# Exercise description
Restate word for word the lines in the listing below, starting at the line containing "- Opties voor" and ending at the line containing "<!--links-->", both included; leave out the rest.

# Available data
-- Opening Marker --

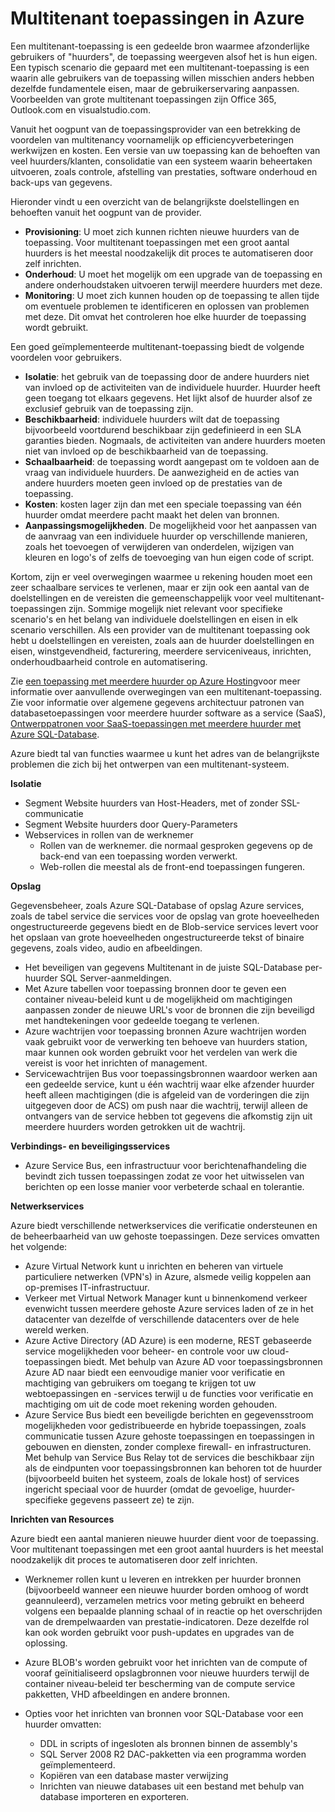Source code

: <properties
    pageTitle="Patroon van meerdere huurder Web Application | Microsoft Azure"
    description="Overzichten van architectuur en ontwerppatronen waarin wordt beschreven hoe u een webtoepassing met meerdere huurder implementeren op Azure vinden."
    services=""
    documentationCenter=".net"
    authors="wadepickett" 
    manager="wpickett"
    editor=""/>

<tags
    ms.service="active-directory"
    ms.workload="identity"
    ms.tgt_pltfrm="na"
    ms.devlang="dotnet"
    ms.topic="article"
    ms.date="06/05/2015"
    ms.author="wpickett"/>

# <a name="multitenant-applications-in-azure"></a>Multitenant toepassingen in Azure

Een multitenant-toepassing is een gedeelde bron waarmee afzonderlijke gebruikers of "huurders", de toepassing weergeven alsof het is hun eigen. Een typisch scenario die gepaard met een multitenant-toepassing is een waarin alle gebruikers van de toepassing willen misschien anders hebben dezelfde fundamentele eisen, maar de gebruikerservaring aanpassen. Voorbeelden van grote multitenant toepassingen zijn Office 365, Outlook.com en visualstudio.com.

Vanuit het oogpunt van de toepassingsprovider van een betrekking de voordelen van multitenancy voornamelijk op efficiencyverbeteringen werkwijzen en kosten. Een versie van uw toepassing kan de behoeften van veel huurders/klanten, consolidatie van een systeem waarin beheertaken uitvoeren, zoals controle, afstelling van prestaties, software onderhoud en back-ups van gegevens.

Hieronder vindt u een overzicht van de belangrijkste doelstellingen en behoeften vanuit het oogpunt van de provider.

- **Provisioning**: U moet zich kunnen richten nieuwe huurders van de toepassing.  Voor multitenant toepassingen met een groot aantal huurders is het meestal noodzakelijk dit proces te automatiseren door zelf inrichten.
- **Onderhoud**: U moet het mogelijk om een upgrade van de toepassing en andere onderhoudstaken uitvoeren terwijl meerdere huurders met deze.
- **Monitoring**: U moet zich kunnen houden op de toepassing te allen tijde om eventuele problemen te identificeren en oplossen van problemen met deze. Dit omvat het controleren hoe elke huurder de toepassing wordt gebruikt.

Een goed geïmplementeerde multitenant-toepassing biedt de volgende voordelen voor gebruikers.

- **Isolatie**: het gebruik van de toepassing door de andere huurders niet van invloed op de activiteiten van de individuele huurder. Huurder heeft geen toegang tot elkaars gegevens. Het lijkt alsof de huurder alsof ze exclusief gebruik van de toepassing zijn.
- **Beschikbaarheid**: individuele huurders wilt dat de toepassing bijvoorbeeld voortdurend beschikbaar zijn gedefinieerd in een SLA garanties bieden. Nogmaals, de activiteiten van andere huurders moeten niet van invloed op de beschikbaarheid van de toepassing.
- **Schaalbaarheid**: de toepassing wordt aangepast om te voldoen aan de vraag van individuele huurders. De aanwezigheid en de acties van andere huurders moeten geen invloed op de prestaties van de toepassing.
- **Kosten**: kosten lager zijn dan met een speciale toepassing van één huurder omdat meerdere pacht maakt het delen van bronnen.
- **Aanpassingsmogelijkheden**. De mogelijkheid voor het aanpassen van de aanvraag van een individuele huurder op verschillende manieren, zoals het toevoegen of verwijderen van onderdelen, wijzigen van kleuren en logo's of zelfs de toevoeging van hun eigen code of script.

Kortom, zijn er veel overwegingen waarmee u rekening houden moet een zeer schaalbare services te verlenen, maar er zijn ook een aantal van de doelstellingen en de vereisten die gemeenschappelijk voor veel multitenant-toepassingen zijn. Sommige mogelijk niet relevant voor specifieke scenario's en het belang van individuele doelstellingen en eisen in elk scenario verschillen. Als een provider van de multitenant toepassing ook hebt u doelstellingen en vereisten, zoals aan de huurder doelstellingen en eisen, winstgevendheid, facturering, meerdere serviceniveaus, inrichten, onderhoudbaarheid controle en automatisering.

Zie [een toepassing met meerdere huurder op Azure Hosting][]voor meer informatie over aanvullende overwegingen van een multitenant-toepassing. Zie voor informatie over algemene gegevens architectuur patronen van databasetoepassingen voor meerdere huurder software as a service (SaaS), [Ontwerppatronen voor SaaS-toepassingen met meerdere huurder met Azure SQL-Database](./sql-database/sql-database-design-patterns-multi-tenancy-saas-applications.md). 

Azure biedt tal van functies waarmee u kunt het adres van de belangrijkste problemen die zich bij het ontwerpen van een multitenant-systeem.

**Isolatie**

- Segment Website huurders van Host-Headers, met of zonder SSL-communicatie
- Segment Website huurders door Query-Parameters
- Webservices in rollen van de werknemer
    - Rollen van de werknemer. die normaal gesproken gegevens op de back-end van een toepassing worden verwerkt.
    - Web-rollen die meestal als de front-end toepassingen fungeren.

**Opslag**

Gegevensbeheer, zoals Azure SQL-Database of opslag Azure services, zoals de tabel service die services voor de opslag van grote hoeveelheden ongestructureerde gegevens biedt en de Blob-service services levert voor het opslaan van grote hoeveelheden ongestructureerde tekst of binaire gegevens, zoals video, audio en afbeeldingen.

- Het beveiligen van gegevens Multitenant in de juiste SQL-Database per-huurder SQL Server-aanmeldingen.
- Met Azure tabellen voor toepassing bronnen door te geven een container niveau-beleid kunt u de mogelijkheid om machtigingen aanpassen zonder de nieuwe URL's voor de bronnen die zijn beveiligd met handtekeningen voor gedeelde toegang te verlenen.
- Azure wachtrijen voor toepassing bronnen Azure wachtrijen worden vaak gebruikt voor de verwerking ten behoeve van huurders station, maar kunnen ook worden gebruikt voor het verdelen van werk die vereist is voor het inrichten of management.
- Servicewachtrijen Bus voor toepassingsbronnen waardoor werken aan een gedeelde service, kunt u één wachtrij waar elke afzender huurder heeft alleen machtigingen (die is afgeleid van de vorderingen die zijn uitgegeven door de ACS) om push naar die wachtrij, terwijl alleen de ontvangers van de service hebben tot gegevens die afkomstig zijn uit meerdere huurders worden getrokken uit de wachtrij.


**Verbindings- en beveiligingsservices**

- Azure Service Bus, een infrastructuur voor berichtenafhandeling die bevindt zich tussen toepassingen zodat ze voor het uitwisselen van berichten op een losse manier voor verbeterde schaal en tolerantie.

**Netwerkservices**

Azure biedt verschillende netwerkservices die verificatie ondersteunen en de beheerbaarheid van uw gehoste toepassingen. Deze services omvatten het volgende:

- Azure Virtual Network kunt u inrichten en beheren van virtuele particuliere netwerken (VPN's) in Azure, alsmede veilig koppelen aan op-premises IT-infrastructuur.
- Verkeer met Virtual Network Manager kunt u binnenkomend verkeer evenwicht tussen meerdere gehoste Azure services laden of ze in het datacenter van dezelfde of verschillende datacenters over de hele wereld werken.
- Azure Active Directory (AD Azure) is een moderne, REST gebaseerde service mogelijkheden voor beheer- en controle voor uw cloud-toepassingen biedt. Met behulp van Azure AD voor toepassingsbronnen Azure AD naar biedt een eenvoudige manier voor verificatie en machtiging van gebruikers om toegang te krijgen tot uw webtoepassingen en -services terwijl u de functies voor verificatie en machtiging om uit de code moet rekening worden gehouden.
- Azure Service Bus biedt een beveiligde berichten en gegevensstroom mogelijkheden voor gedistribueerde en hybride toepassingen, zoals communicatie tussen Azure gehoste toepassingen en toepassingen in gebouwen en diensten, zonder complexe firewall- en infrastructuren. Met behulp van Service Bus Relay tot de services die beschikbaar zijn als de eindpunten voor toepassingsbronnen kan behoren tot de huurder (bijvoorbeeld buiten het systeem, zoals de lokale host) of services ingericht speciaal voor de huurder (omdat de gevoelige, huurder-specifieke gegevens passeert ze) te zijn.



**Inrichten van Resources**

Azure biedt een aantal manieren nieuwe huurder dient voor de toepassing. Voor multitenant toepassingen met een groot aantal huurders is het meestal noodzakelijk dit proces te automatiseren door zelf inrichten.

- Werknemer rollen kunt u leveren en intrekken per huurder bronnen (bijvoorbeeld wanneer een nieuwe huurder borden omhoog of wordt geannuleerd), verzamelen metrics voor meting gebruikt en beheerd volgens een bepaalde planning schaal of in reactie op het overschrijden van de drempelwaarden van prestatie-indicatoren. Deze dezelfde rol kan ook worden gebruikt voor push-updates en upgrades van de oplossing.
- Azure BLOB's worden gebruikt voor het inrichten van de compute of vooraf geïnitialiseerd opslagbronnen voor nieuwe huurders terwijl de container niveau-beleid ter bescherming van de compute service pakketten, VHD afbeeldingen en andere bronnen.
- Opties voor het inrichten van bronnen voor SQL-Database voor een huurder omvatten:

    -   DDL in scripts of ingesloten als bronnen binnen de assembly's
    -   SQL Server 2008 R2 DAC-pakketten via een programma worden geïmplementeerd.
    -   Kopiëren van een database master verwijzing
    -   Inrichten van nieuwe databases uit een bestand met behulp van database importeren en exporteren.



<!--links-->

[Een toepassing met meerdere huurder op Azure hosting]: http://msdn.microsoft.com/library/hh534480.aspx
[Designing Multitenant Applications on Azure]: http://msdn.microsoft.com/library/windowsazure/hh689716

-- Closing Marker --

# Response area
- Opties voor het inrichten van bronnen voor SQL-Database voor een huurder omvatten:

    -   DDL in scripts of ingesloten als bronnen binnen de assembly's
    -   SQL Server 2008 R2 DAC-pakketten via een programma worden geïmplementeerd.
    -   Kopiëren van een database master verwijzing
    -   Inrichten van nieuwe databases uit een bestand met behulp van database importeren en exporteren.



<!--links-->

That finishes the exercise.